Mısır ve diğer Mezopotamya devletlerinde kraliçe sadece kralın eşidir ve sadece bir takım dini sembolik görevleri vardır. Bunun dışında politik yetkilere ya da ülke yönetiminde söz hakkına sahip değillerdir. 
Hititlerde ise kraliçe devletler arası hukukta söz sahibi olarak dış politikaya karışmakta, ülkenin yönetimi konusunda çeşitli hükümler vermekte, adeta kralın yanında ikinci bir temsilci olarak bulunmaktadır. Bunun en belirgin işareti bağımsızlık ve etkinliğin sembolü olan Tavanaanna unvanı mühürleridir. 
Hitit devletinde kralın yanında adaleti sağlayan Pankuş adlı bir meclis vardır. Yazılı belgelerdeki bilgilere göre Pankuş'un görev ve yetkileri hakkında az da olsa bilgi edinilmiştir. Örneğin kralın göstereceği veliaht Pankuş tarafından müzakere edilirdi. Soylular kralın yargısına bağlı değillerdi; tersine tartışmalı konular Pankuş'ta ele alınır karara bağlanırdı.
Kral soyundan birine verilen ölüm cezasının Pankuş'un onayından geçmesi gerekirdi. Bu meclisin krala karşı tutumu değişkendi. Kral yeterince güçlüyse bu meclise başvurma gereği duymuyordu.
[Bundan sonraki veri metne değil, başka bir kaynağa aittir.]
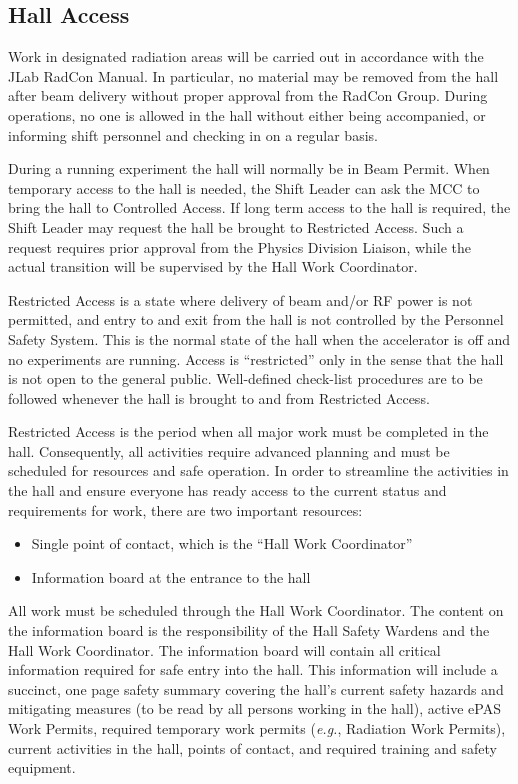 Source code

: \documentclass[11pt]{article}
\begin{document}
\subsection{Hall Access}
\indent

Work in designated radiation areas will be carried out in accordance with the JLab RadCon
Manual. In particular, no material may be removed from the hall after beam delivery without
proper approval from the RadCon Group. During operations, no one is allowed in the hall 
without either being accompanied, or informing shift personnel and checking in on a regular
basis. 
 
During a running experiment the hall will normally be in Beam Permit. When 
temporary access to the hall is needed, the Shift Leader can ask the MCC to 
bring the hall to Controlled Access. If long term access to the hall is
required, the Shift Leader may request the hall be brought to Restricted
Access. Such a request requires prior approval from the Physics Division
Liaison, while the actual transition will be supervised by the Hall Work
Coordinator.

Restricted Access is a state where  delivery of beam and/or RF power is not 
permitted, and entry to and exit 
from the hall is not controlled by the Personnel Safety System. This is the 
normal state of the hall when the accelerator is off and no experiments are 
running. Access is ``restricted'' only in the sense that the hall is not open 
to the general public. Well-defined check-list procedures are to
be followed whenever the hall is brought to and from Restricted Access.

Restricted Access is the period when all major work must be completed in the
hall. Consequently, all activities require advanced planning and must be 
scheduled for resources and safe operation. In order to streamline the 
activities in the hall and ensure everyone
has ready access to the current status and requirements for work, there
are two important resources: 
\begin{itemize} 
\item Single point of contact, which is the ``Hall Work Coordinator''
\item Information board at the entrance to the hall
\end{itemize}
All work must be scheduled through the Hall Work Coordinator. The content 
on the information board is the responsibility of the Hall Safety Wardens 
and the Hall Work Coordinator. The information board will contain all critical 
information required for safe entry into the hall. This information will
include a succinct, one page safety summary covering the hall's current
safety hazards and mitigating measures (to be read by all persons working
in the hall), active ePAS Work Permits, required temporary work permits 
({\it e.g.}, Radiation Work Permits), current activities in the hall, points of 
contact, and required training and safety equipment.
\end{document}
Kral yerini sağlamlaştırıncaya kadar Pankuş'un haklarına ve yetkilerine saygılı olmak zorundaydı. Eski devlet zamanında Pankuş yargılama hakkına da sahipti. Bu meclisi oluşturan soylular toplum tabakalanması içinde en yüksek yeri tutmaktaydı. Bunlar yüksek askeri ve idari görevlerde bulunan ve genellikle kral ailesinin yakınları olan kişilerdir. 
Hitit devletinin toprakları bir takım yönetim bölgelerine ayrılmıştır. Özellikle önemli olan yerler, Hititlerin ilk devletlerinin kurdukları Orta Anadolu saraya mensup prenslerin görevli olduğu valiliklerin elindeydi.Bu valilikler birer küçük krallık görünümü vermektedir. Özellikle Hatti devletinin sınır bölgelerinde bulunan soylu kişiler arasından tayin edilen Kale Beyi'nin görev ve işlevlerini yazıtlardan öğrenebilmek mümkündür. Bu kişilerin bulundukları sınır bölgelerinin her türlü gereksimine ve savunmasında sorumlu, aynı zamanda ihmal edilmemesi gereken kilit görevlerini yerine getirmeye zorunlu kişilerdi.